Molho de tomate. Sopa de tomate. Compota de tomate. Feijão “entomatado”. Pizza do tomate. Ketchup. E, claro, tomate ao natural.
Essa foi a dieta do britânico Liam Pierce por 12 anos.
“Havia coisas que não eram tomate, mas muito poucas coisas. E sempre com ketchup”, disse Liam à BBC.
“Nada de frutas ou legumes (além do tomate)”, disse o jovem.
Mas sua dieta peculiar não era apenas um capricho. Liam sofria de um distúrbio psiquiátrico.
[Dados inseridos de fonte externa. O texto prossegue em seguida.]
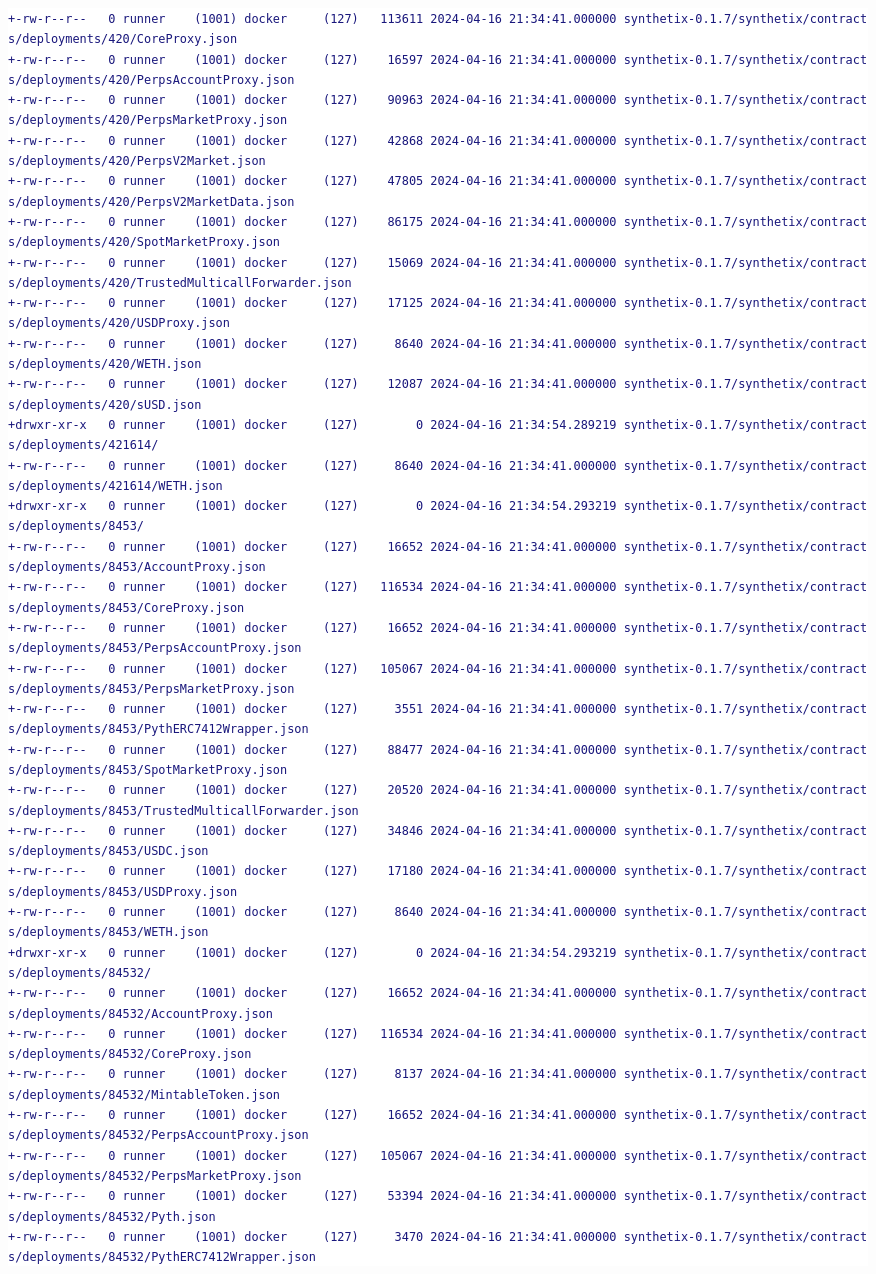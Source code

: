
 ```diff
+-rw-r--r--   0 runner    (1001) docker     (127)   113611 2024-04-16 21:34:41.000000 synthetix-0.1.7/synthetix/contracts/deployments/420/CoreProxy.json
+-rw-r--r--   0 runner    (1001) docker     (127)    16597 2024-04-16 21:34:41.000000 synthetix-0.1.7/synthetix/contracts/deployments/420/PerpsAccountProxy.json
+-rw-r--r--   0 runner    (1001) docker     (127)    90963 2024-04-16 21:34:41.000000 synthetix-0.1.7/synthetix/contracts/deployments/420/PerpsMarketProxy.json
+-rw-r--r--   0 runner    (1001) docker     (127)    42868 2024-04-16 21:34:41.000000 synthetix-0.1.7/synthetix/contracts/deployments/420/PerpsV2Market.json
+-rw-r--r--   0 runner    (1001) docker     (127)    47805 2024-04-16 21:34:41.000000 synthetix-0.1.7/synthetix/contracts/deployments/420/PerpsV2MarketData.json
+-rw-r--r--   0 runner    (1001) docker     (127)    86175 2024-04-16 21:34:41.000000 synthetix-0.1.7/synthetix/contracts/deployments/420/SpotMarketProxy.json
+-rw-r--r--   0 runner    (1001) docker     (127)    15069 2024-04-16 21:34:41.000000 synthetix-0.1.7/synthetix/contracts/deployments/420/TrustedMulticallForwarder.json
+-rw-r--r--   0 runner    (1001) docker     (127)    17125 2024-04-16 21:34:41.000000 synthetix-0.1.7/synthetix/contracts/deployments/420/USDProxy.json
+-rw-r--r--   0 runner    (1001) docker     (127)     8640 2024-04-16 21:34:41.000000 synthetix-0.1.7/synthetix/contracts/deployments/420/WETH.json
+-rw-r--r--   0 runner    (1001) docker     (127)    12087 2024-04-16 21:34:41.000000 synthetix-0.1.7/synthetix/contracts/deployments/420/sUSD.json
+drwxr-xr-x   0 runner    (1001) docker     (127)        0 2024-04-16 21:34:54.289219 synthetix-0.1.7/synthetix/contracts/deployments/421614/
+-rw-r--r--   0 runner    (1001) docker     (127)     8640 2024-04-16 21:34:41.000000 synthetix-0.1.7/synthetix/contracts/deployments/421614/WETH.json
+drwxr-xr-x   0 runner    (1001) docker     (127)        0 2024-04-16 21:34:54.293219 synthetix-0.1.7/synthetix/contracts/deployments/8453/
+-rw-r--r--   0 runner    (1001) docker     (127)    16652 2024-04-16 21:34:41.000000 synthetix-0.1.7/synthetix/contracts/deployments/8453/AccountProxy.json
+-rw-r--r--   0 runner    (1001) docker     (127)   116534 2024-04-16 21:34:41.000000 synthetix-0.1.7/synthetix/contracts/deployments/8453/CoreProxy.json
+-rw-r--r--   0 runner    (1001) docker     (127)    16652 2024-04-16 21:34:41.000000 synthetix-0.1.7/synthetix/contracts/deployments/8453/PerpsAccountProxy.json
+-rw-r--r--   0 runner    (1001) docker     (127)   105067 2024-04-16 21:34:41.000000 synthetix-0.1.7/synthetix/contracts/deployments/8453/PerpsMarketProxy.json
+-rw-r--r--   0 runner    (1001) docker     (127)     3551 2024-04-16 21:34:41.000000 synthetix-0.1.7/synthetix/contracts/deployments/8453/PythERC7412Wrapper.json
+-rw-r--r--   0 runner    (1001) docker     (127)    88477 2024-04-16 21:34:41.000000 synthetix-0.1.7/synthetix/contracts/deployments/8453/SpotMarketProxy.json
+-rw-r--r--   0 runner    (1001) docker     (127)    20520 2024-04-16 21:34:41.000000 synthetix-0.1.7/synthetix/contracts/deployments/8453/TrustedMulticallForwarder.json
+-rw-r--r--   0 runner    (1001) docker     (127)    34846 2024-04-16 21:34:41.000000 synthetix-0.1.7/synthetix/contracts/deployments/8453/USDC.json
+-rw-r--r--   0 runner    (1001) docker     (127)    17180 2024-04-16 21:34:41.000000 synthetix-0.1.7/synthetix/contracts/deployments/8453/USDProxy.json
+-rw-r--r--   0 runner    (1001) docker     (127)     8640 2024-04-16 21:34:41.000000 synthetix-0.1.7/synthetix/contracts/deployments/8453/WETH.json
+drwxr-xr-x   0 runner    (1001) docker     (127)        0 2024-04-16 21:34:54.293219 synthetix-0.1.7/synthetix/contracts/deployments/84532/
+-rw-r--r--   0 runner    (1001) docker     (127)    16652 2024-04-16 21:34:41.000000 synthetix-0.1.7/synthetix/contracts/deployments/84532/AccountProxy.json
+-rw-r--r--   0 runner    (1001) docker     (127)   116534 2024-04-16 21:34:41.000000 synthetix-0.1.7/synthetix/contracts/deployments/84532/CoreProxy.json
+-rw-r--r--   0 runner    (1001) docker     (127)     8137 2024-04-16 21:34:41.000000 synthetix-0.1.7/synthetix/contracts/deployments/84532/MintableToken.json
+-rw-r--r--   0 runner    (1001) docker     (127)    16652 2024-04-16 21:34:41.000000 synthetix-0.1.7/synthetix/contracts/deployments/84532/PerpsAccountProxy.json
+-rw-r--r--   0 runner    (1001) docker     (127)   105067 2024-04-16 21:34:41.000000 synthetix-0.1.7/synthetix/contracts/deployments/84532/PerpsMarketProxy.json
+-rw-r--r--   0 runner    (1001) docker     (127)    53394 2024-04-16 21:34:41.000000 synthetix-0.1.7/synthetix/contracts/deployments/84532/Pyth.json
+-rw-r--r--   0 runner    (1001) docker     (127)     3470 2024-04-16 21:34:41.000000 synthetix-0.1.7/synthetix/contracts/deployments/84532/PythERC7412Wrapper.json
```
“Minha sensação, quando pensava em comer outros alimentos, era a mesmo de uma pessoa com aracnofobia ao ver uma aranha. Era como sair da minha zona de conforto”, disse Liam em uma entrevista de rádio a BBC.
Até 15 sabores
A doença de Liam é rara e pouco conhecida: “síndrome de alimentação seletiva” (também conhecido como SED ou ARFID, na sigla em inglês).
Trata-se, de acordo com especialistas, de uma neofobia alimentar (aversão a alimentos novos) que afeta principalmente as crianças e pode se estender até a adolescência.
O que é a síndrome de alimentação seletiva?
É uma fobia associada a certos alimentos e muitas vezes conhecida como “neofobia” Não é simplesmente ser “exigente” com os alimentos (a maioria das crianças são).
Quanto mais tempo persiste, maior é a rejeição a certos alimentos.
A principal consequência é a deficiência nutricional, o que pode prejudicar o desenvolvimento intelectual, o crescimento, as defesas e desempenho acadêmico, disse à BBC Mundo (o serviço em espanhol da BBC) Jesus Roman, presidente da Sociedade Espanhola de Dietética e Ciência dos Alimentos (SEDCA).
“A SED significa que você não tem mais de 15 sabores (registrados)”, disse Liam.
“É muito difícil explicar, porque muita gente não conhece esse transtorno”, acrescentou.
O caso de Liam não é único.
Um exemplo semelhante foi o da adolescente britânica Jennifer Radigan, que só comia batatas fritas e queijo e apareceu na imprensa em 2015.
“Isso me afeta todos os dias”, queixou-se a jovem. “Não importa o quanto você quer comer outra coisa. Eu não posso.”
Uma criança ‘mimada’
Liam diz que quando leu na mídia sobre outros casos percebeu que poderia estar sofrendo da mesma coisa, e começou a pesquisar sobre o tema.
“Os médicos me disseram que eu era simplesmente uma criança mimada”, diz Liam.
“Mas isso não é assim. É uma doença real. E é difícil explicar porque muitas pessoas não entendem.”
Sua mãe, Helen, também teve problemas.
“Eu não conseguia entender por que meu filho não queria provar algo novo. Foi traumático para ele e para mim”, disse Helen a BBC.
“Não era uma criança mimada. Era uma resposta fóbica”, acrescentou Helen.
Alguns estudos norte-americanos encontraram milhares de casos que respondem aos critérios desse distúrbio alimentar.
E, de acordo com o Royal College of Psychiatrists, no Reino Unido, cerca de 12% das crianças de três anos de idade sofrem de forma persistente deste distúrbio e são extremamente exigentes com a comida, mas menos de 1% o desenvolve na idade adulta.
De acordo com a Revista Britânica de Psicologia Infantil Clínica e Psiquiátrica, a síndrome de alimentação seletiva é “um fenômeno muito pouco estudado que pode resultar em isolamento social, ansiedade e conflito.”
Final feliz
Por sorte, a história de Liam tem um final feliz.
Duas semanas atrás, ele começou a incluir novos alimentos em sua dieta.
E a mudança, diz ele, se deve a terapia de hipnose.
“Nas últimas semanas eu tentei mais de 50 novas coisas”, disse Liam.
“É libertador saber que venceu o distúrbio e ver que está interessado na comida, em provar novos alimentos. Mudou nossa vida”, disse sua mãe.